The man who stole a Picasso drawing from a San Francisco art gallery last summer has completed his jail sentence and is awaiting extradition to New York.

But what about the drawing that Marc Lugo grabbed?

It’s hard to steal anything these days without winding up the subject of a worldwide manhunt conducted over the Internet. And ever since the Picasso thief-in-loafers (no socks) made international headlines by starring in a security video that showed him strolling out of an art gallery with the sketch casually tucked under his arm, people from around the world have been stopping by just to see the empty spot on the wall.

But yesterday, the hook got its Picasso back.

Picassoless wall (Photo: Krissy Clark/KQED)

Back in the saddle (Photo: Krissy Clark/KQED)

“Behind here, this is now bolted into the wall,” said Roland Weinstein, the owner of the gallery on Union Square.”
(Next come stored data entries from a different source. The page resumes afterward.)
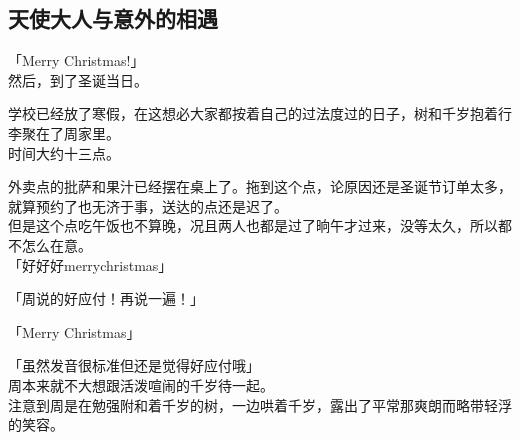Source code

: \subsection{天使大人与意外的相遇}


「Merry Christmas!」\\

然后，到了圣诞当日。

学校已经放了寒假，在这想必大家都按着自己的过法度过的日子，树和千岁抱着行李聚在了周家里。\\

时间大约十三点。

外卖点的批萨和果汁已经摆在桌上了。拖到这个点，论原因还是圣诞节订单太多，就算预约了也无济于事，送达的点还是迟了。\\

但是这个点吃午饭也不算晚，况且两人也都是过了晌午才过来，没等太久，所以都不怎么在意。\\

「好好好merrychristmas」

「周说的好应付！再说一遍！」

「Merry Christmas」

「虽然发音很标准但还是觉得好应付哦」\\

周本来就不大想跟活泼喧闹的千岁待一起。\\

注意到周是在勉强附和着千岁的树，一边哄着千岁，露出了平常那爽朗而略带轻浮的笑容。\\

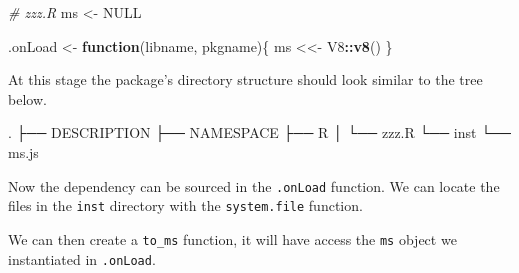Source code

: \documentclass[10pt,]{krantz}
\makeatletter
\newenvironment{Shaded}{\begin{snugshade}}{\end{snugshade}}
\newcommand{\CommentTok}[1]{\textcolor[rgb]{0.37,0.37,0.37}{\textit{#1}}}
\newcommand{\ControlFlowTok}[1]{\textcolor[rgb]{0.27,0.27,0.27}{\textbf{#1}}}
\newcommand{\DataTypeTok}[1]{\textcolor[rgb]{0.27,0.27,0.27}{#1}}
\newcommand{\ExtensionTok}[1]{#1}
\newcommand{\KeywordTok}[1]{\textcolor[rgb]{0.27,0.27,0.27}{\textbf{#1}}}
\newcommand{\NormalTok}[1]{#1}
\newcommand{\OperatorTok}[1]{\textcolor[rgb]{0.43,0.43,0.43}{\textbf{#1}}}
\newcommand{\OtherTok}[1]{\textcolor[rgb]{0.37,0.37,0.37}{#1}}
\newcommand{\StringTok}[1]{\textcolor[rgb]{0.5,0.5,0.5}{#1}}
\newenvironment{kframe}{%
\medskip{}
\setlength{\fboxsep}{.8em}
 \def\at@end@of@kframe{}%
 \ifinner\ifhmode%
  \def\at@end@of@kframe{\end{minipage}}%
  \begin{minipage}{\columnwidth}%
 \fi\fi%
 \def\FrameCommand##1{\hskip\@totalleftmargin \hskip-\fboxsep
 \colorbox{shadecolor}{##1}\hskip-\fboxsep
     \hskip-\linewidth \hskip-\@totalleftmargin \hskip\columnwidth}%
 \MakeFramed {\advance\hsize-\width
   \@totalleftmargin\z@ \linewidth\hsize
   \@setminipage}}%
 {\par\unskip\endMakeFramed%
 \at@end@of@kframe}
\renewenvironment{Shaded}{\begin{kframe}}{\end{kframe}}
\makeatother
\begin{document}
\begin{Shaded}
\begin{Highlighting}[]
\CommentTok{# zzz.R}
\NormalTok{ms <-}\StringTok{ }\OtherTok{NULL}

\NormalTok{.onLoad <-}\StringTok{ }\ControlFlowTok{function}\NormalTok{(libname, pkgname)\{}
\NormalTok{  ms <<-}\StringTok{ }\NormalTok{V8}\OperatorTok{::}\KeywordTok{v8}\NormalTok{()}
\NormalTok{\}}
\end{Highlighting}
\end{Shaded}

At this stage the package's directory structure should look similar to the tree below.

\begin{Shaded}
\begin{Highlighting}[]
\ExtensionTok{.}
\NormalTok{├── }\ExtensionTok{DESCRIPTION}
\NormalTok{├── }\ExtensionTok{NAMESPACE}
\NormalTok{├── }\ExtensionTok{R}
\NormalTok{│   └── }\ExtensionTok{zzz.R}
\NormalTok{└── }\ExtensionTok{inst}
\NormalTok{    └── }\ExtensionTok{ms.js}
\end{Highlighting}
\end{Shaded}

Now the dependency can be sourced in the \texttt{.onLoad} function. We can locate the files in the \texttt{inst} directory with the \texttt{system.file} function.

\begin{Shaded}
\end{Shaded}

We can then create a \texttt{to\_ms} function, it will have access the \texttt{ms} object we instantiated in \texttt{.onLoad}.

\begin{Shaded}
\end{Shaded}
\end{document}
And with a little extra security; he has since hired a guard and put in cameras.

“I was calling the district attorney kind of on a weekly basis wondering when we were going to get it back, it’s just really exciting to have it back and to be putting it on the wall.”

After spending months in an evidence locker, Tete de Femme or “head of a woman” looks as good as new: abstract, lopsided and lovely. It had been for sale before the theft, but now Weinstein says he’s not planning on letting her go.